• _The problem_
Output the entries exactly. Start at the first line, finish with the line containing "ett [[responsibility centre]]", and omit the pictures.

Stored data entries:
*** Block opens ***

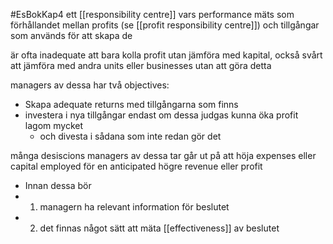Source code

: #EsBokKap4
ett [[responsibility centre]] vars performance mäts som förhållandet mellan profits (se [[profit responsibility centre]]) och tillgångar som används för att skapa de

är ofta inadequate att bara kolla profit utan jämföra med kapital, också svårt att jämföra med andra units eller businesses utan att göra detta

managers av dessa har två objectives:
- Skapa adequate returns med tillgångarna som finns
- investera i nya tillgångar endast om dessa judgas kunna öka profit lagom mycket
	- och divesta i sådana som inte redan gör det

många desiscions managers av dessa tar går ut på att höja expenses eller capital employed för en anticipated högre revenue eller profit
- Innan dessa bör 
- 1. managern ha relevant information för beslutet
- 2. det finnas något sätt att mäta [[effectiveness]] av beslutet
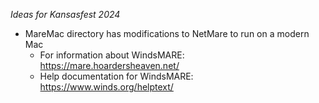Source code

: *Ideas for Kansasfest 2024*

- MareMac directory has modifications to NetMare to run on a modern Mac
  - For information about WindsMARE: https://mare.hoardersheaven.net/
  - Help documentation for WindsMARE: https://www.winds.org/helptext/


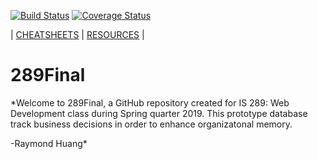 [![Build Status](https://travis-ci.com/goudstad/289Final.svg?branch=master)](https://travis-ci.com/goudstad/289Final)
[![Coverage Status](https://coveralls.io/repos/github/goudstad/289Final/badge.svg?branch=master)](https://coveralls.io/github/goudstad/289Final?branch=master)

\| [CHEATSHEETS](cheatsheet.md) \| [RESOURCES](resources.md) \|
# 289Final
*Welcome to 289Final, a GitHub repository created for IS 289: Web Development class during Spring quarter 2019. This prototype database track business decisions in order to enhance organizatonal memory.  

-Raymond Huang*

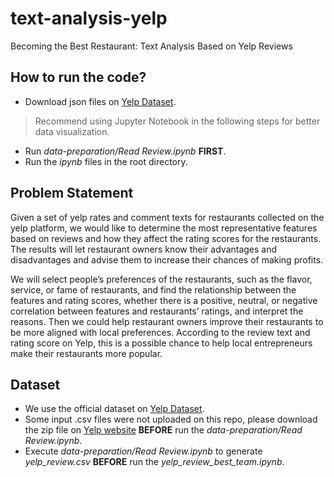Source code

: # text-analysis-yelp
Becoming the Best Restaurant: Text Analysis Based on Yelp Reviews

## How to run the code?
- Download json files on [Yelp Dataset](https://www.yelp.com/dataset).
> Recommend using Jupyter Notebook in the following steps for better data visualization.
- Run _data-preparation/Read Review.ipynb_ **FIRST**.
- Run the _ipynb_ files in the root directory.

## Problem Statement
Given a set of yelp rates and comment texts for restaurants collected on the yelp platform, we would like to determine the most representative features based on reviews and how they affect the rating scores for the restaurants. The results will let restaurant owners know their advantages and disadvantages and advise them to increase their chances of making profits.  

We will select people’s preferences of the restaurants, such as the flavor, service, or fame of restaurants, and find the relationship between the features and rating scores, whether there is a positive, neutral, or negative correlation between features and restaurants’ ratings, and interpret the reasons. Then we could help restaurant owners improve their restaurants to be more aligned with local preferences. According to the review text and rating score on Yelp, this is a possible chance to help local entrepreneurs make their restaurants more popular. 

## Dataset
- We use the official dataset on [Yelp Dataset](https://www.yelp.com/dataset).
- Some input .csv files were not uploaded on this repo, please download the zip file on [Yelp website](https://www.yelp.com/dataset) **BEFORE** run the _data-preparation/Read Review.ipynb_.
- Execute _data-preparation/Read Review.ipynb_ to generate _yelp_review.csv_ **BEFORE** run the _yelp_review_best_team.ipynb_.
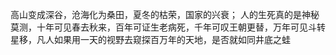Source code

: 高山变成深谷，沧海化为桑田，夏冬的枯荣，国家的兴衰；
人的生死真的是神秘莫测，十年可见春去秋来，百年可证生老病死，千年可叹王朝更替，万年可见斗转星移，凡人如果用一天的视野去窥探百万年的天地，是否就如同井底之蛙
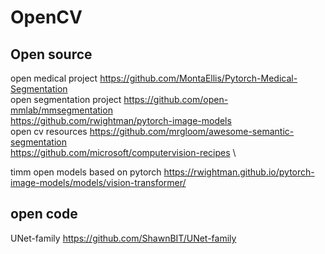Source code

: # OpenCV
## Open source
open medical project https://github.com/MontaEllis/Pytorch-Medical-Segmentation \
open segmentation project https://github.com/open-mmlab/mmsegmentation  \
https://github.com/rwightman/pytorch-image-models \
open cv resources https://github.com/mrgloom/awesome-semantic-segmentation \
https://github.com/microsoft/computervision-recipes \

timm open models based on pytorch https://rwightman.github.io/pytorch-image-models/models/vision-transformer/
## open code
UNet-family https://github.com/ShawnBIT/UNet-family

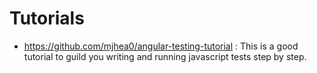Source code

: # Tutorials
* https://github.com/mjhea0/angular-testing-tutorial : This is a good tutorial to guild you writing and running javascript tests step by step.
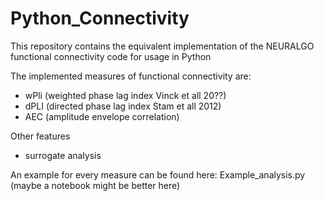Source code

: # Python_Connectivity
This repository contains the equivalent implementation of the NEURALGO functional connectivity code for usage in Python 

The implemented measures of functional connectivity are:
- wPli (weighted phase lag index Vinck et all 20??)
- dPLI (directed phase lag index Stam et all 2012)
- AEC (amplitude envelope correlation)

Other features
- surrogate analysis 

An example for every measure can be found here:
Example_analysis.py
 (maybe a notebook might be better here)

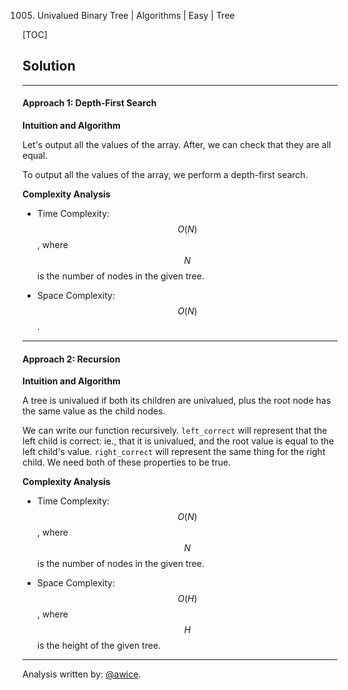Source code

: 1005. Univalued Binary Tree | Algorithms | Easy | Tree

[TOC]

## Solution
---
#### Approach 1: Depth-First Search

**Intuition and Algorithm**

Let's output all the values of the array.  After, we can check that they are all equal.

To output all the values of the array, we perform a depth-first search.



**Complexity Analysis**

* Time Complexity:  $$O(N)$$, where $$N$$ is the number of nodes in the given tree.

* Space Complexity:  $$O(N)$$.




---
#### Approach 2: Recursion

**Intuition and Algorithm**

A tree is univalued if both its children are univalued, plus the root node has the same value as the child nodes.

We can write our function recursively.  `left_correct` will represent that the left child is correct: ie., that it is univalued, and the root value is equal to the left child's value.  `right_correct` will represent the same thing for the right child.  We need both of these properties to be true.



**Complexity Analysis**

* Time Complexity:  $$O(N)$$, where $$N$$ is the number of nodes in the given tree.

* Space Complexity:  $$O(H)$$, where $$H$$ is the height of the given tree.




---
Analysis written by: [@awice](https://leetcode.com/awice).
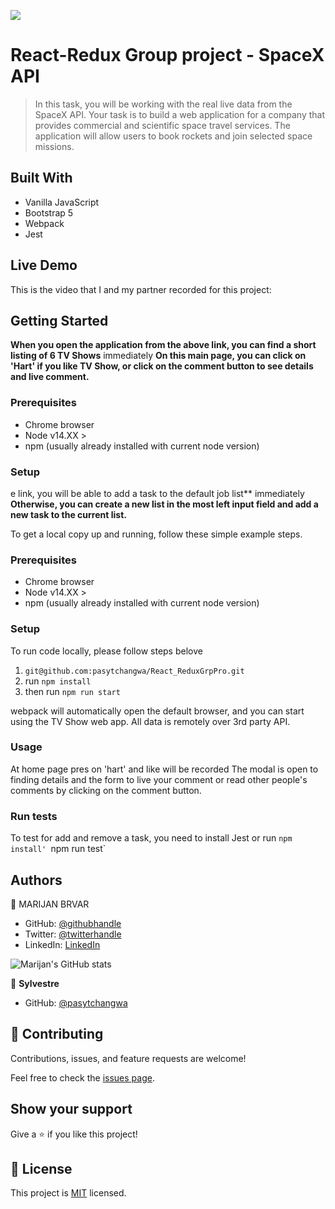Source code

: ![](https://img.shields.io/badge/Microverse-blueviolet)

# React-Redux Group project - SpaceX API

> In this task, you will be working with the real live data from the SpaceX API. Your task is to build a web application for a company that provides commercial and scientific space travel services. The application will allow users to book rockets and join selected space missions.

## Built With

- Vanilla JavaScript
- Bootstrap 5
- Webpack
- Jest

## Live Demo

This is the video that I and my partner recorded for this project:


## Getting Started

**When you open the application from the above link, you can find a short listing of 6 TV Shows** immediately
**On this main page, you can click on 'Hart' if you like TV Show, or click on the comment button to see details and live comment.**

### Prerequisites
- Chrome browser
- Node v14.XX >
- npm (usually already installed with current node version)

### Setup
e link, you will be able to add a task to the default job list** immediately
**Otherwise, you can create a new list in the most left input field and add a new task to the current list.**


To get a local copy up and running, follow these simple example steps.

### Prerequisites
- Chrome browser
- Node v14.XX >
- npm (usually already installed with current node version)

### Setup
To run code locally, please follow steps belove
1. `git@github.com:pasytchangwa/React_ReduxGrpPro.git`
2. run `npm install`
3. then run `npm run start`

webpack will automatically open the default browser, and you can start using the TV Show web app. All data is remotely over 3rd party API.
### Usage
At home page pres on 'hart' and like will be recorded
The modal is open to finding details and the form to live your comment or read other people's comments by clicking on the comment button.

### Run tests
To test for add and remove a task, you need to install Jest or run `npm install'
`npm run test`

## Authors

👤 MARIJAN BRVAR

- GitHub: [@githubhandle](https://github.com/marijanbrvar)
- Twitter: [@twitterhandle](https://twitter.com/marijanbrvar)
- LinkedIn: [LinkedIn](https://linkedin.com/in/marijanbrvar)

![Marijan's GitHub stats](https://github-readme-stats.vercel.app/api?username=marijanbrvar&count_private=true&theme=dark&show_icons=true)


👤 **Sylvestre**

- GitHub: [@pasytchangwa ](https://github.com/pasytchangwa)

## 🤝 Contributing

Contributions, issues, and feature requests are welcome!

Feel free to check the [issues page](https://github.com/marijanbrvar/CP_TV-_Maze/issues).

## Show your support

Give a ⭐️ if you like this project!
## 📝 License

This project is [MIT](https://github.com/marijanbrvar/CP_TV-_Maze/blob/feature/LICENSE) licensed.
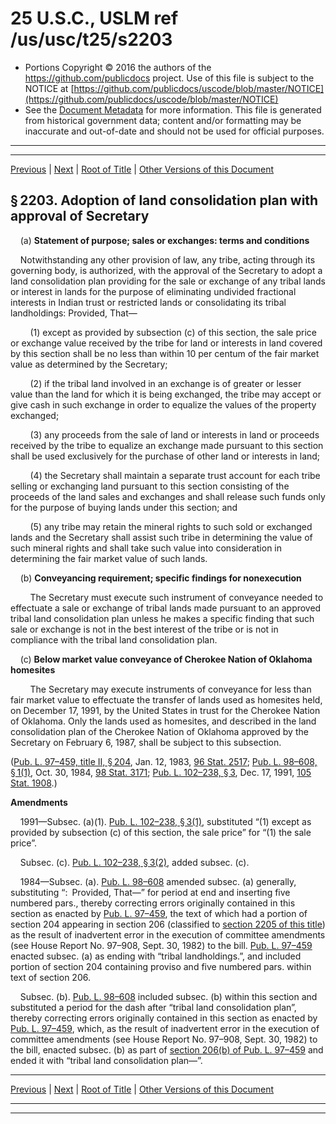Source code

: ---
---

# 25 U.S.C., USLM ref /us/usc/t25/s2203

* Portions Copyright © 2016 the authors of the https://github.com/publicdocs project.
  Use of this file is subject to the NOTICE at [https://github.com/publicdocs/uscode/blob/master/NOTICE](https://github.com/publicdocs/uscode/blob/master/NOTICE)
* See the [Document Metadata](././../../../..//README.md) for more information.
  This file is generated from historical government data; content and/or formatting may be inaccurate and out-of-date and should not be used for official purposes.

----------
----------

[Previous](./../../../..//us/usc/t25/ch24/m__us_usc_t25_s2202.md) | [Next](./../../../..//us/usc/t25/ch24/m__us_usc_t25_s2204.md) | [Root of Title](./../../../../) | [Other Versions of this Document](https://publicdocs.github.io/go/links?ns=uslm&ref=%2Fus%2Fusc%2Ft25%2Fs2203)

## § 2203. Adoption of land consolidation plan with approval of Secretary

    (a) __Statement of purpose; sales or exchanges: terms and conditions__ 

    Notwithstanding any other provision of law, any tribe, acting through its governing body, is authorized, with the approval of the Secretary to adopt a land consolidation plan providing for the sale or exchange of any tribal lands or interest in lands for the purpose of eliminating undivided fractional interests in Indian trust or restricted lands or consolidating its tribal landholdings: Provided, That—

        (1) except as provided by subsection (c) of this section, the sale price or exchange value received by the tribe for land or interests in land covered by this section shall be no less than within 10 per centum of the fair market value as determined by the Secretary;

        (2) if the tribal land involved in an exchange is of greater or lesser value than the land for which it is being exchanged, the tribe may accept or give cash in such exchange in order to equalize the values of the property exchanged;

        (3) any proceeds from the sale of land or interests in land or proceeds received by the tribe to equalize an exchange made pursuant to this section shall be used exclusively for the purchase of other land or interests in land;

        (4) the Secretary shall maintain a separate trust account for each tribe selling or exchanging land pursuant to this section consisting of the proceeds of the land sales and exchanges and shall release such funds only for the purpose of buying lands under this section; and

        (5) any tribe may retain the mineral rights to such sold or exchanged lands and the Secretary shall assist such tribe in determining the value of such mineral rights and shall take such value into consideration in determining the fair market value of such lands.

    (b) __Conveyancing requirement; specific findings for nonexecution__ 

        The Secretary must execute such instrument of conveyance needed to effectuate a sale or exchange of tribal lands made pursuant to an approved tribal land consolidation plan unless he makes a specific finding that such sale or exchange is not in the best interest of the tribe or is not in compliance with the tribal land consolidation plan.

    (c) __Below market value conveyance of Cherokee Nation of Oklahoma homesites__ 

        The Secretary may execute instruments of conveyance for less than fair market value to effectuate the transfer of lands used as homesites held, on December 17, 1991, by the United States in trust for the Cherokee Nation of Oklahoma. Only the lands used as homesites, and described in the land consolidation plan of the Cherokee Nation of Oklahoma approved by the Secretary on February 6, 1987, shall be subject to this subsection.

([Pub. L. 97–459, title II, § 204][/us/pl/97/459/s204], Jan. 12, 1983, [96 Stat. 2517][/us/stat/96/2517]; [Pub. L. 98–608, § 1(1)][/us/pl/98/608/s1/1], Oct. 30, 1984, [98 Stat. 3171][/us/stat/98/3171]; [Pub. L. 102–238, § 3][/us/pl/102/238/s3], Dec. 17, 1991, [105 Stat. 1908][/us/stat/105/1908].)

 __Amendments__ 

    1991—Subsec. (a)(1). [Pub. L. 102–238, § 3(1)][/us/pl/102/238/s3/1], substituted “(1) except as provided by subsection (c) of this section, the sale price” for “(1) the sale price”.

    Subsec. (c). [Pub. L. 102–238, § 3(2)][/us/pl/102/238/s3/2], added subsec. (c).

    1984—Subsec. (a). [Pub. L. 98–608][/us/pl/98/608] amended subsec. (a) generally, substituting “: Provided, That—” for period at end and inserting five numbered pars., thereby correcting errors originally contained in this section as enacted by [Pub. L. 97–459][/us/pl/97/459], the text of which had a portion of section 204 appearing in section 206 (classified to [section 2205 of this title][/us/usc/t25/s2205]) as the result of inadvertent error in the execution of committee amendments (see House Report No. 97–908, Sept. 30, 1982) to the bill. [Pub. L. 97–459][/us/pl/97/459] enacted subsec. (a) as ending with “tribal landholdings.”, and included portion of section 204 containing proviso and five numbered pars. within text of section 206.

    Subsec. (b). [Pub. L. 98–608][/us/pl/98/608] included subsec. (b) within this section and substituted a period for the dash after “tribal land consolidation plan”, thereby correcting errors originally contained in this section as enacted by [Pub. L. 97–459][/us/pl/97/459], which, as the result of inadvertent error in the execution of committee amendments (see House Report No. 97–908, Sept. 30, 1982) to the bill, enacted subsec. (b) as part of [section 206(b) of Pub. L. 97–459][/us/pl/97/459/s206/b] and ended it with “tribal land consolidation plan—”.

----------

[Previous](./../../../..//us/usc/t25/ch24/m__us_usc_t25_s2202.md) | [Next](./../../../..//us/usc/t25/ch24/m__us_usc_t25_s2204.md) | [Root of Title](./../../../../) | [Other Versions of this Document](https://publicdocs.github.io/go/links?ns=uslm&ref=%2Fus%2Fusc%2Ft25%2Fs2203)

----------
----------

[/us/pl/97/459/s204]: https://publicdocs.github.io/go/links?ns=uslm&ref=%2Fus%2Fpl%2F97%2F459%2Fs204
[/us/stat/96/2517]: https://publicdocs.github.io/go/links?ns=uslm&ref=%2Fus%2Fstat%2F96%2F2517
[/us/pl/98/608/s1/1]: https://publicdocs.github.io/go/links?ns=uslm&ref=%2Fus%2Fpl%2F98%2F608%2Fs1%2F1
[/us/stat/98/3171]: https://publicdocs.github.io/go/links?ns=uslm&ref=%2Fus%2Fstat%2F98%2F3171
[/us/pl/102/238/s3]: https://publicdocs.github.io/go/links?ns=uslm&ref=%2Fus%2Fpl%2F102%2F238%2Fs3
[/us/stat/105/1908]: https://publicdocs.github.io/go/links?ns=uslm&ref=%2Fus%2Fstat%2F105%2F1908
[/us/pl/102/238/s3/1]: https://publicdocs.github.io/go/links?ns=uslm&ref=%2Fus%2Fpl%2F102%2F238%2Fs3%2F1
[/us/pl/102/238/s3/2]: https://publicdocs.github.io/go/links?ns=uslm&ref=%2Fus%2Fpl%2F102%2F238%2Fs3%2F2
[/us/pl/98/608]: https://publicdocs.github.io/go/links?ns=uslm&ref=%2Fus%2Fpl%2F98%2F608
[/us/pl/97/459]: https://publicdocs.github.io/go/links?ns=uslm&ref=%2Fus%2Fpl%2F97%2F459
[/us/usc/t25/s2205]: https://publicdocs.github.io/go/links?ns=uslm&ref=%2Fus%2Fusc%2Ft25%2Fs2205
[/us/pl/97/459]: https://publicdocs.github.io/go/links?ns=uslm&ref=%2Fus%2Fpl%2F97%2F459
[/us/pl/98/608]: https://publicdocs.github.io/go/links?ns=uslm&ref=%2Fus%2Fpl%2F98%2F608
[/us/pl/97/459]: https://publicdocs.github.io/go/links?ns=uslm&ref=%2Fus%2Fpl%2F97%2F459
[/us/pl/97/459/s206/b]: https://publicdocs.github.io/go/links?ns=uslm&ref=%2Fus%2Fpl%2F97%2F459%2Fs206%2Fb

*** Block closes ***

• _Answer_
Source code

: #EsBokKap4
ett [[responsibility centre]] vars performance mäts som förhållandet mellan profits (se [[profit responsibility centre]]) och tillgångar som används för att skapa de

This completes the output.